And this chain of side stepping of an obvious issue went on for well over a
decade?

I know it’s in human behaviour to delay things until they absolutely have to
do something. Like we all learned in school doing less important homework. But
in software there are always dialing pressures to modernize while supporting
backwards compatibility.

10yr timeframes are sufficient here and from there if you want to use old
stuff then it’s on both the user or the publisher to use some virtualization
solution to provide long term support beyond this.

------
djohnston
It seems better to just say it isn't worth the effort because you're a small
indy dev who doesnt have time to handle a bunch of heterogenous platforms.
None of those things seem that bad if you had > 1 people contributing

------
macrbl
Aging thread by now, but had to chime in with some clarifications as an indie
dev dealing with similar issues, to respond to those saying stuff like 'you're
a bad dev if your app isn't 64-bit by now'. I am a company of 1 humbly
maintaining a cross platform app that's been around long enough to predate the
64-bit era. It's about 70%/30% Windows/Mac sales. When the majority of
machines out there became 64-bit years ago, I happily optimized the components
of my app that stood to benefit from 64-bit, such as intensive media
processing tasks and other bottlenecks. But since a lot of computing tasks
just don't need what 64-bit offers, parts of my app that were working well
enough using 32-bit components stayed that way, and users never knew the
difference or cared because over the years I strategically targeted the areas
to rewrite as 64-bit without having to reinvent the wheel and devote resources
to rewriting everything.

Since the 64-bit x86 instruction set was implemented to sit on top of the
legacy 32-bit one, it is literally impossible for x86 hardware to cease
supporting 32-bit into the future.
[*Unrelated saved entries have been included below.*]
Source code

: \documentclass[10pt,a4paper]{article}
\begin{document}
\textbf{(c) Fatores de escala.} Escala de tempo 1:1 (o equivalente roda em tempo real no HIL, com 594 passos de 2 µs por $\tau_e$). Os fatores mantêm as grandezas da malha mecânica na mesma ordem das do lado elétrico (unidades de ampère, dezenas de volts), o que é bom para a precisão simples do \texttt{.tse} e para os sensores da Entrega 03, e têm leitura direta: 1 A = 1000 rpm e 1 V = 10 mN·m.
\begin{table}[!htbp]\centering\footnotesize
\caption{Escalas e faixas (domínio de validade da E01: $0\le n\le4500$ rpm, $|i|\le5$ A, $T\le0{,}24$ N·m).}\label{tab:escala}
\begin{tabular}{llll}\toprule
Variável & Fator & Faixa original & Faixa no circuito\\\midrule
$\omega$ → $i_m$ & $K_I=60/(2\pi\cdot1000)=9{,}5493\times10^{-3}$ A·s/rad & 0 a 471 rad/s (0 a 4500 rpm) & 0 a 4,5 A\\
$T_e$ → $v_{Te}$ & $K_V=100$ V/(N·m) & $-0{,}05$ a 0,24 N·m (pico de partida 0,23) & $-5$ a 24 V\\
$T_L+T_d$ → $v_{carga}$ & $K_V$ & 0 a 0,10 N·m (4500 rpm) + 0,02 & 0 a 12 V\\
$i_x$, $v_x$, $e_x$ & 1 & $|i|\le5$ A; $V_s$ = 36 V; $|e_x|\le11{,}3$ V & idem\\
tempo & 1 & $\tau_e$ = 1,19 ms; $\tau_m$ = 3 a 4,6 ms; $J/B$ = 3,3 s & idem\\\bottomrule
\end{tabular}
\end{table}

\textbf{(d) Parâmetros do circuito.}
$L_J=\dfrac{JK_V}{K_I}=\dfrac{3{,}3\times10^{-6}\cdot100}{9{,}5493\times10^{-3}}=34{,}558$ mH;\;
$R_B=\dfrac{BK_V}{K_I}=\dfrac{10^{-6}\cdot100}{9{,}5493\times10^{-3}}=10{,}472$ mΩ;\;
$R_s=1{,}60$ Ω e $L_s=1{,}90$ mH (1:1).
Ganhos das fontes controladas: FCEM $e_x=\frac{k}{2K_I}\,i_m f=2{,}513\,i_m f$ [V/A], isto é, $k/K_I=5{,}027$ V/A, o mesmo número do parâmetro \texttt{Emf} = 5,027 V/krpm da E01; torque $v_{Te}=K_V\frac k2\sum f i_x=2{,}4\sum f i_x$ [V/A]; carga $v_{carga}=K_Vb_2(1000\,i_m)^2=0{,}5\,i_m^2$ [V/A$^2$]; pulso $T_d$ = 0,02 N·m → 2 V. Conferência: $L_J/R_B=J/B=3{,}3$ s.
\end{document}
So we have Apple here making the choice to
cease _software_ support of this backward compatibility feature already baked
into the cpu, to save a few bucks or whatever. There is no performance benefit
to abandoning 32-bit. Your Mac won't be faster on Catalina because 32-bit
support is gone, despite what Apple is trying to imply in their marketing,
because the cpus they use are still built from the ground up to support
32-bit. A negligible-by-today's-standards amount of RAM and disk space used by
the system will be conserved, but that's really it. So Apple, the wealthiest
software company ever, has decided to stop funding software support of a
feature already present in the hardware they are selling you at ungodly
markups, thus screwing over both customers out of legacy app support, and
indie devs with costly extra refactoring work that in many cases offers no
perceivable benefits to end users. This is why it is infuriating to be an
indie dev supporting Mac right now.

As for my specific case, my software, under the hood a combination of several
32-bit and 64-bit processes, still runs happily on Windows, and most of my
customers are on Windows, particularly large organizations that purchase site
licenses and sponsor new features or customization projects. But in order for
it to be 100% 64-bit, so much of it would have to change due to old
dependencies as to require rewriting a huge chunk of it from scratch. This is
my technical debt to bear. When it became apparent a few years ago that Mac
would phase out 32-bit support, I began work on a full 64-bit rewrite, but
I've been sidetracked as customization projects and consulting gigs from
Windows-only customers continued to pour in and with limited resources as a
small company I had to choose to prioritize those projects which added
tangible features to my software _right now_ at the expense of making progress
on the 64-bit rewrite. I continue to work on the rewrite project so that I can
continue to support the Mac platform, but it sure feels like a whole lot of
work to port features to 64-bit that won't have any noticeable improvement to
end users! In the mean time I feel terrible that Mac users who upgrade won't
be able to use my software until I get around to completing the 64-bit
version. But it just never made sense for a company of my scale to devote
resources to racing to complete a 64-bit rewrite for the sake of those 30% of
sales. These are the kinds of choices that a small business must make and thus
is the position I find myself in as an indie Mac developer.

I hope this provides an understandable real world answer to the question of
"how can any app under active development in 2019 still be relying on
32-bit?".